Pourquoi Peertube ?
Il y a plus de 15 ans (autour de 2003-2004), je m’adonnais abondamment à ma passion du moment : l’écriture, le tournage et le montage de vidéos humoristiques. J’ai fais, avec des copains, une grosse dizaine de sketch pendant une très courte période. Un genre de “Youtubeur” avant l’heure, on dira.
A l’époque, quand on voulait partager en ligne des vidéos et surtout diffuser du contenu, il n’y avait pas 50 choix. On pouvait héberger soit même les vidéos sur un serveur HTTP ou FTP, mais je n’avais (du haut de mes 16 ans) pas encore l’infrastructure nécessaire pour le faire (et encore moins la ligne télécom). Du coup, je gravais mes productions sur DVDs et les projetais à un peu tout le monde dès que j’en avais l’occasion. Pas super pratique…
C’est à peu près à ce moment là que Youtube et Dailymotion ont été créés (début 2005) et j’ai sauté sur l’occasion pour utiliser ces services qui me permettaient de diffuser à toutes mes connaissances ces vidéos sans effort.
Je n’ai malheureusement plus le temps de faire le clown comme je le faisais avant (en vrai ça m’arrive encore mais 🤫) donc pendant longtemps je me suis contenté de ces services. Cependant, je ne suis pas insensible à l’hégémonie de Google sur les services en ligne. C’est pour ça qu’en tant qu’ancien utilisateur de ce type de solutions, j’ai vu d’un très bon oeil le crowfunding en 2018 de Framasoft dans le but de créer un logiciel permettant d’héberger soit même des plateformes de streaming vidéo.

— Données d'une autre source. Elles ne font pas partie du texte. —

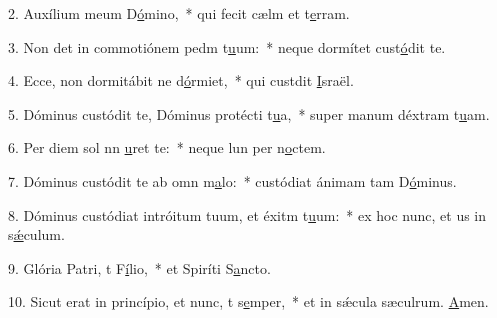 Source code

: 2. Auxílium meum  D\uline{ó}mino,~* qui fecit cælm et t\uline{e}rram.\par 
3. Non det in commotiónem pedm t\uline{u}um:~* neque dormítet  cust\uline{ó}dit te.\par 
4. Ecce, non dormitábit ne d\uline{ó}rmiet,~* qui custdit \uline{I}sraël.\par 
5. Dóminus custódit te, Dóminus protécti t\uline{u}a,~* super manum déxtram t\uline{u}am.\par 
6. Per diem sol nn \uline{u}ret te:~* neque lun per n\uline{o}ctem.\par 
7. Dóminus custódit te ab omn m\uline{a}lo:~* custódiat ánimam tam D\uline{ó}minus.\par 
8. Dóminus custódiat intróitum tuum, et éxitm t\uline{u}um:~* ex hoc nunc, et us in s\uline{ǽ}culum.\par 
9. Glória Patri, t F\uline{í}lio,~* et Spiríti S\uline{a}ncto.\par 
10. Sicut erat in princípio, et nunc, t s\uline{e}mper,~* et in sǽcula sæculrum. \uline{A}men.\par 
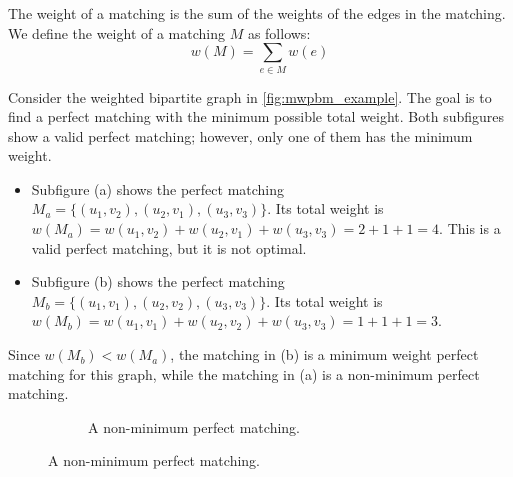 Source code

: The weight of a matching is the sum of the weights of the edges in the matching. We define the weight of a matching $M$ as follows:
\begin{equation}
    w(M) = \sum_{e \in M} w(e)
\end{equation}

\begin{example}
    Consider the weighted bipartite graph in \cref{fig:mwpbm_example}. The goal is to find a perfect matching with the minimum possible total weight. Both subfigures show a valid perfect matching; however, only one of them has the minimum weight.
    \begin{itemize}
        \item Subfigure (a) shows the perfect matching $M_a = \{(u_1, v_2), (u_2, v_1), (u_3, v_3)\}$. Its total weight is $w(M_a) = w(u_1, v_2) + w(u_2, v_1) + w(u_3, v_3) = 2 + 1 + 1 = 4$. This is a valid perfect matching, but it is not optimal.
        \item Subfigure (b) shows the perfect matching $M_b = \{(u_1, v_1), (u_2, v_2), (u_3, v_3)\}$. Its total weight is $w(M_b) = w(u_1, v_1) + w(u_2, v_2) + w(u_3, v_3) = 1 + 1 + 1 = 3$.
    \end{itemize}
    Since $w(M_b) < w(M_a)$, the matching in (b) is a minimum weight perfect matching for this graph, while the matching in (a) is a non-minimum perfect matching.
    \begin{figure}[H]
        \centering
        \begin{subfigure}[b]{0.45\textwidth}
            \centering
            \caption{A non-minimum perfect matching.}
            \label{fig:mwpbm_non_perfect}
        \end{subfigure}

\end{figure}
\end{example}
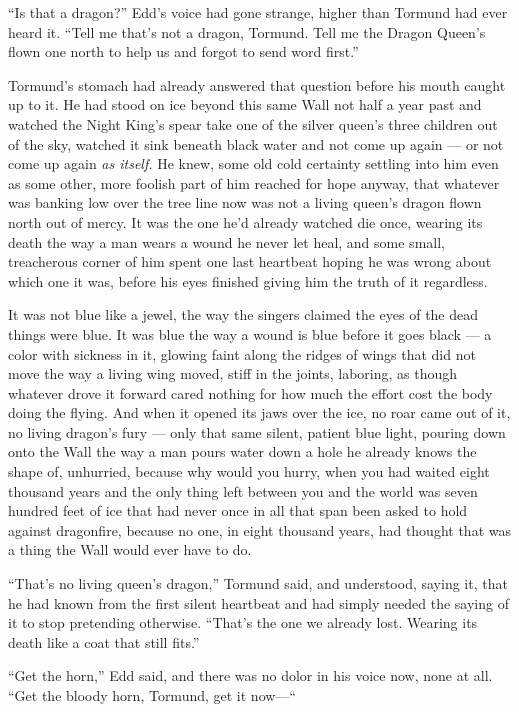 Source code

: “Is that a dragon?” Edd’s voice had gone strange, higher than Tormund had ever heard it. “Tell me that’s not a dragon, Tormund. Tell me the Dragon Queen’s flown one north to help us and forgot to send word first.”

Tormund’s stomach had already answered that question before his mouth caught up to it. He had stood on ice beyond this same Wall not half a year past and watched the Night King’s spear take one of the silver queen’s three children out of the sky, watched it sink beneath black water and not come up again — or not come up again \textit{as itself.} He knew, some old cold certainty settling into him even as some other, more foolish part of him reached for hope anyway, that whatever was banking low over the tree line now was not a living queen’s dragon flown north out of mercy. It was the one he’d already watched die once, wearing its death the way a man wears a wound he never let heal, and some small, treacherous corner of him spent one last heartbeat hoping he was wrong about which one it was, before his eyes finished giving him the truth of it regardless.

It was not blue like a jewel, the way the singers claimed the eyes of the dead things were blue. It was blue the way a wound is blue before it goes black — a color with sickness in it, glowing faint along the ridges of wings that did not move the way a living wing moved, stiff in the joints, laboring, as though whatever drove it forward cared nothing for how much the effort cost the body doing the flying. And when it opened its jaws over the ice, no roar came out of it, no living dragon’s fury — only that same silent, patient blue light, pouring down onto the Wall the way a man pours water down a hole he already knows the shape of, unhurried, because why would you hurry, when you had waited eight thousand years and the only thing left between you and the world was seven hundred feet of ice that had never once in all that span been asked to hold against dragonfire, because no one, in eight thousand years, had thought that was a thing the Wall would ever have to do.

“That’s no living queen’s dragon,” Tormund said, and understood, saying it, that he had known from the first silent heartbeat and had simply needed the saying of it to stop pretending otherwise. “That’s the one we already lost. Wearing its death like a coat that still fits.”

“Get the horn,” Edd said, and there was no dolor in his voice now, none at all. “Get the bloody horn, Tormund, get it now—“

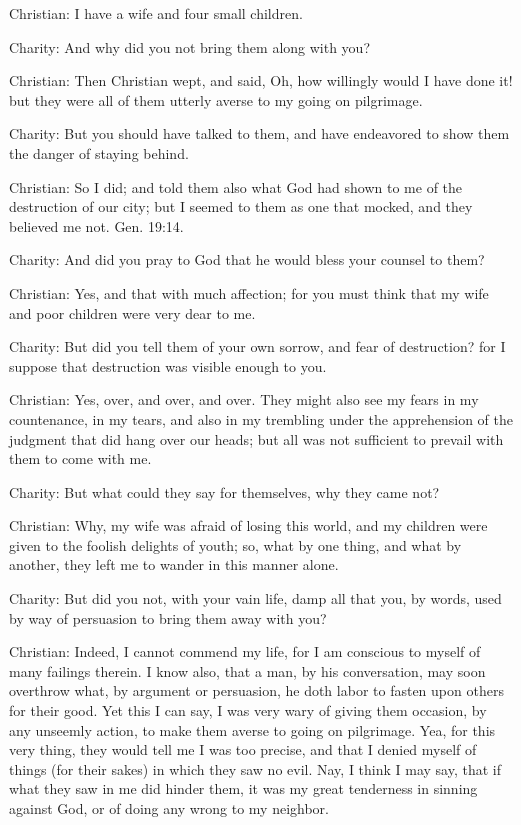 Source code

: Christian: I have a wife and four small children.

Charity: And why did you not bring them along with you?

Christian: Then Christian wept, and said, Oh, how willingly would I have done it! but they were all of them utterly averse to my going on pilgrimage.

Charity: But you should have talked to them, and have endeavored to show them the danger of staying behind.

Christian: So I did; and told them also what God had shown to me of the destruction of our city; but I seemed to them as one that mocked, and they believed me not. Gen. 19:14.

Charity: And did you pray to God that he would bless your counsel to them?

Christian: Yes, and that with much affection; for you must think that my wife and poor children were very dear to me.

Charity: But did you tell them of your own sorrow, and fear of destruction? for I suppose that destruction was visible enough to you.

Christian: Yes, over, and over, and over. They might also see my fears in my countenance, in my tears, and also in my trembling under the apprehension of the judgment that did hang over our heads; but all was not sufficient to prevail with them to come with me.

Charity: But what could they say for themselves, why they came not?

Christian: Why, my wife was afraid of losing this world, and my children were given to the foolish delights of youth; so, what by one thing, and what by another, they left me to wander in this manner alone.

Charity: But did you not, with your vain life, damp all that you, by words, used by way of persuasion to bring them away with you?

Christian: Indeed, I cannot commend my life, for I am conscious to myself of many failings therein. I know also, that a man, by his conversation, may soon overthrow what, by argument or persuasion, he doth labor to fasten upon others for their good. Yet this I can say, I was very wary of giving them occasion, by any unseemly action, to make them averse to going on pilgrimage. Yea, for this very thing, they would tell me I was too precise, and that I denied myself of things (for their sakes) in which they saw no evil. Nay, I think I may say, that if what they saw in me did hinder them, it was my great tenderness in sinning against God, or of doing any wrong to my neighbor.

PeerTube, proposé par Framasoft, est l’alternative libre et décentralisée aux plateformes vidéos, qui vous donne accès à plus de 400 000 vidéos proposées par 60 000 utilisateur⋅ices et visionnées plus de 15 millions de fois
Je ne me suis jamais trop plus intéressé que ça, n’en ayant plus vraiment l’usage. Jusqu’à ce que je décide de rapatrier au même endroit toutes les vidéos enregistrées de tous mes talks, sur un coup de tête, un lundi soir.
Fonctionnalités
Ce que je trouve bien avec Framasoft (ainsi que d’autres outils / projets) c’est qu’ils ont bien compris qu’ils ne battraient pas les big techs en proposant un clone libre ou open source des outils du marché. Il faut proposer aux utilisateurs un logiciel avec les fonctionnalités minimales similaires certes, MAIS, aussi proposé autre chose (en plus, ou différent).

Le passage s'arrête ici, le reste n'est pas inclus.